──────── Records for this task

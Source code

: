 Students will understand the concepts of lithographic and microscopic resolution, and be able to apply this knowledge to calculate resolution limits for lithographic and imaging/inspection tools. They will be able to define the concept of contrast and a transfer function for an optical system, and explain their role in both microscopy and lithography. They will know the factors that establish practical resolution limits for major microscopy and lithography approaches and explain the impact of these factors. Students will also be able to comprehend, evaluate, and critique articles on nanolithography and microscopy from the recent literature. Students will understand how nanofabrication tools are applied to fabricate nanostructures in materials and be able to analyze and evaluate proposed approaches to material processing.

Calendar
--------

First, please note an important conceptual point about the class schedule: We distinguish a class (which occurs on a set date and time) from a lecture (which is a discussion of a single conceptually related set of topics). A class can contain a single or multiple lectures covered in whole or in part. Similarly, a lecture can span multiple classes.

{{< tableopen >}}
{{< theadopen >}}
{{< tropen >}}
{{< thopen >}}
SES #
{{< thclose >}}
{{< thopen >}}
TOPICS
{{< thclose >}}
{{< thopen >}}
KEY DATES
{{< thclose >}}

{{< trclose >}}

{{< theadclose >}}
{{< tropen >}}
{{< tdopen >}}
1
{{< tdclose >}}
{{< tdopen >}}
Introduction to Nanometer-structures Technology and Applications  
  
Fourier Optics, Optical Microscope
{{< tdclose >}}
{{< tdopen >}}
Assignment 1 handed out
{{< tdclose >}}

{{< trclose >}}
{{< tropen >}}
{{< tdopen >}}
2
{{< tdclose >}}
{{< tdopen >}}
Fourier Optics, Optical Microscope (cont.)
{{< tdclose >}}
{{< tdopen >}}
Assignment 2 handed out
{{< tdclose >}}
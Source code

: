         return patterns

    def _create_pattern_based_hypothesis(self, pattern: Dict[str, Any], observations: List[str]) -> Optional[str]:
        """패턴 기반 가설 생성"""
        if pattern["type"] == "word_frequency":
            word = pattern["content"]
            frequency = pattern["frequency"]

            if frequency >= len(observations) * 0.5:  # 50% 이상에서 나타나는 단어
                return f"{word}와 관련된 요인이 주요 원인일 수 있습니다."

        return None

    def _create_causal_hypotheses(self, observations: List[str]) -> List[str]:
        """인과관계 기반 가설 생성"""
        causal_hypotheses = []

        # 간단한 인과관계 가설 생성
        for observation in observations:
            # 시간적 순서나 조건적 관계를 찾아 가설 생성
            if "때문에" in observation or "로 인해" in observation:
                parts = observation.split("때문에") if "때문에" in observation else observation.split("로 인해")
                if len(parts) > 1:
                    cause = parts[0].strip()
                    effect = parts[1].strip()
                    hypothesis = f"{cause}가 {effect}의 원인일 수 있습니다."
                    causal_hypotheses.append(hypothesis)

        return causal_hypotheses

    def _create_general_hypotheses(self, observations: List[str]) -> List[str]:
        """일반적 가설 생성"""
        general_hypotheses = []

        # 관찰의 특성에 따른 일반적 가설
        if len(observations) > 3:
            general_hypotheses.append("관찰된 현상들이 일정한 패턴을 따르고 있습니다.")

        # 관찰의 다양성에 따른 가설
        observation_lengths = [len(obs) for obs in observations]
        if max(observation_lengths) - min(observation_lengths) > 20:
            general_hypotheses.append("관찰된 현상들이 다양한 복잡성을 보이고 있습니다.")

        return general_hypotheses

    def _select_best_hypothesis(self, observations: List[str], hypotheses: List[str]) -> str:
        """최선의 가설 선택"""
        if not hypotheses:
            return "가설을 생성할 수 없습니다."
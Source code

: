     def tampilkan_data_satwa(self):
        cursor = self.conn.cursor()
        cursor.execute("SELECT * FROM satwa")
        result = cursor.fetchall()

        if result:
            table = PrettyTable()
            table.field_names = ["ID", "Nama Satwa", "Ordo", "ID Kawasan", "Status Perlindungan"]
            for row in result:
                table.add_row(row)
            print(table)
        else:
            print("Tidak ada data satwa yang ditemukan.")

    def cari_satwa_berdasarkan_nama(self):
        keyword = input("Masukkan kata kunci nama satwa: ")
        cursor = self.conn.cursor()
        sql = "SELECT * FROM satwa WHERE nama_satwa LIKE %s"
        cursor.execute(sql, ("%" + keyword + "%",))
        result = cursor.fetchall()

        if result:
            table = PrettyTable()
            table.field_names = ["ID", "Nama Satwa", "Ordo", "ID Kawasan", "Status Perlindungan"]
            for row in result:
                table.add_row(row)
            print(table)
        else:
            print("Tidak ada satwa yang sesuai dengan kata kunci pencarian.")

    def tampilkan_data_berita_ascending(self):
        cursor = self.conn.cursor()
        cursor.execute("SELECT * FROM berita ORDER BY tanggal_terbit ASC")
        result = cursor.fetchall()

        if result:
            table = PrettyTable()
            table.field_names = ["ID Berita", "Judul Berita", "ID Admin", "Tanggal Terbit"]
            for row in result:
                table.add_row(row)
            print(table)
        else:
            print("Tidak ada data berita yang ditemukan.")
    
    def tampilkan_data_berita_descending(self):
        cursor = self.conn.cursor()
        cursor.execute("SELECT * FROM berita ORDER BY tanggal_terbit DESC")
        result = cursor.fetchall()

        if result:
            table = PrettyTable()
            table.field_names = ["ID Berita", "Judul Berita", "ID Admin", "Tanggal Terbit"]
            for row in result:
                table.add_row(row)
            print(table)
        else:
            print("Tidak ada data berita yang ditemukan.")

────────────────

▶ **Work to complete**: Find each line in the material above that carries the string "handed", and copy it.

▶ **Task result**:
Assignment 1 handed out
Assignment 2 handed out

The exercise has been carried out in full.